The list of observed birds runs over 70 species.
The meadow is host to the
only stands of Asclepias syriaca ( common milkweed), and Asclepias
tuberosa (butterfly weed), in the area. Milkweed is the sole source
of food for Monarch Butterfly caterpillars. Dozens of other species
of wildflowers bloom among the native grasses. The site provides a
hunting ground for the few fox left in the region. Rabbits,
squirrels, raccoons, opossums, and field mice all make a homes here.

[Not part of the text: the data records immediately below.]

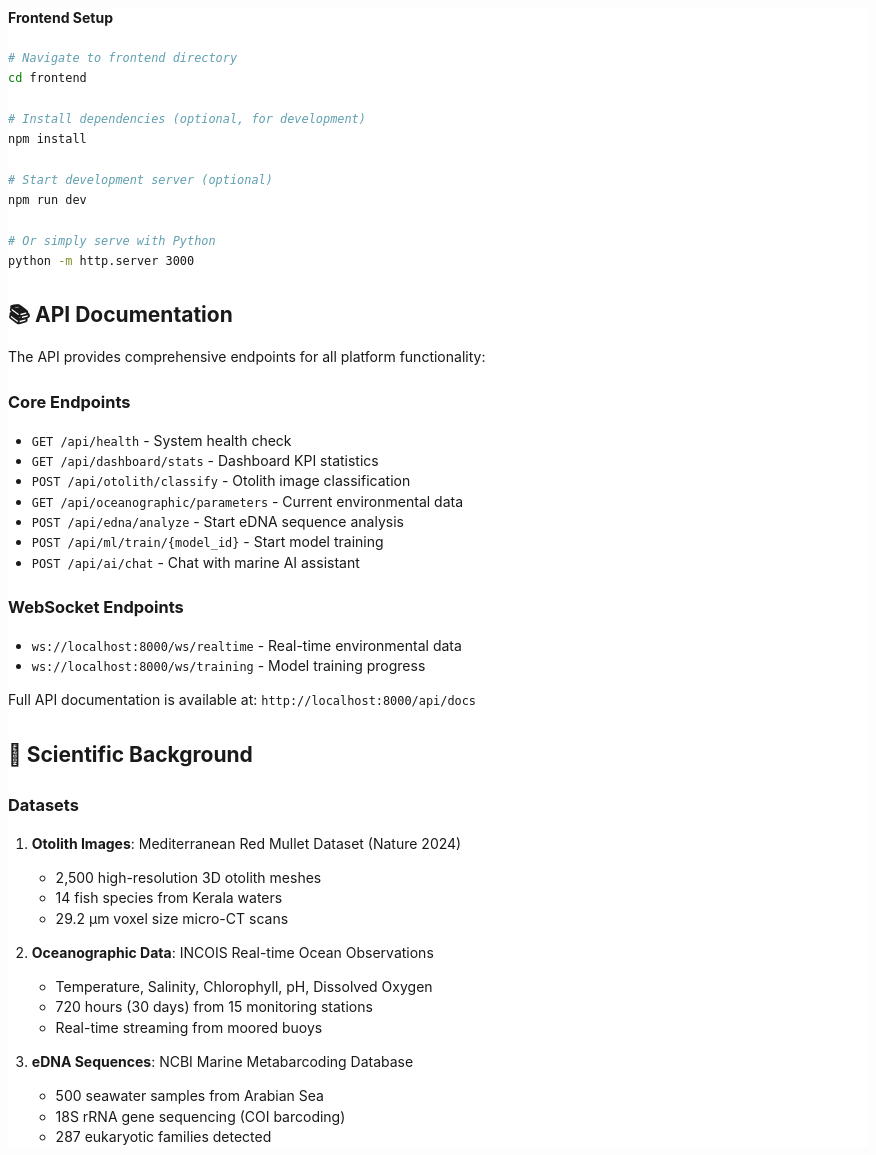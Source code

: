 #### Frontend Setup
```bash
# Navigate to frontend directory
cd frontend

# Install dependencies (optional, for development)
npm install

# Start development server (optional)
npm run dev

# Or simply serve with Python
python -m http.server 3000
```

## 📚 API Documentation

The API provides comprehensive endpoints for all platform functionality:

### Core Endpoints
- `GET /api/health` - System health check
- `GET /api/dashboard/stats` - Dashboard KPI statistics
- `POST /api/otolith/classify` - Otolith image classification
- `GET /api/oceanographic/parameters` - Current environmental data
- `POST /api/edna/analyze` - Start eDNA sequence analysis
- `POST /api/ml/train/{model_id}` - Start model training
- `POST /api/ai/chat` - Chat with marine AI assistant

### WebSocket Endpoints
- `ws://localhost:8000/ws/realtime` - Real-time environmental data
- `ws://localhost:8000/ws/training` - Model training progress

Full API documentation is available at: `http://localhost:8000/api/docs`

## 🔬 Scientific Background

### Datasets
1. **Otolith Images**: Mediterranean Red Mullet Dataset (Nature 2024)
   - 2,500 high-resolution 3D otolith meshes
   - 14 fish species from Kerala waters
   - 29.2 μm voxel size micro-CT scans

2. **Oceanographic Data**: INCOIS Real-time Ocean Observations
   - Temperature, Salinity, Chlorophyll, pH, Dissolved Oxygen
   - 720 hours (30 days) from 15 monitoring stations
   - Real-time streaming from moored buoys

3. **eDNA Sequences**: NCBI Marine Metabarcoding Database
   - 500 seawater samples from Arabian Sea
   - 18S rRNA gene sequencing (COI barcoding)
   - 287 eukaryotic families detected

Bats hunt out insects at night. The six-acre woodland, with a wide
variety ofmature trees, creates a buffer from the existing school
fields, nesting and roosting sites, food resources and protective
cover. The meadow cannot exist in its diversity and richness without
the woodland.
The Fields demonstrate a
classic example of woodland succession, grasslands to thicket to
mature wood. They are an education in environmental interdependence
that can never be experienced in a classroom. It should be preserved
inviolate as an educational resource for the schools and as passive
recreation trails for the community. This precious island of nature,
once destroyed, will be gone forever. No child in Port
Washington would ever again
experience the pleasure of watching a Monarch float on a warm summer
breeze. Or stay up late to hear the bark of a hunting vixen or call
of an owl. They too would be gone forever, with a barren stretch of
compacted non-native grasses where there once was wonder and life.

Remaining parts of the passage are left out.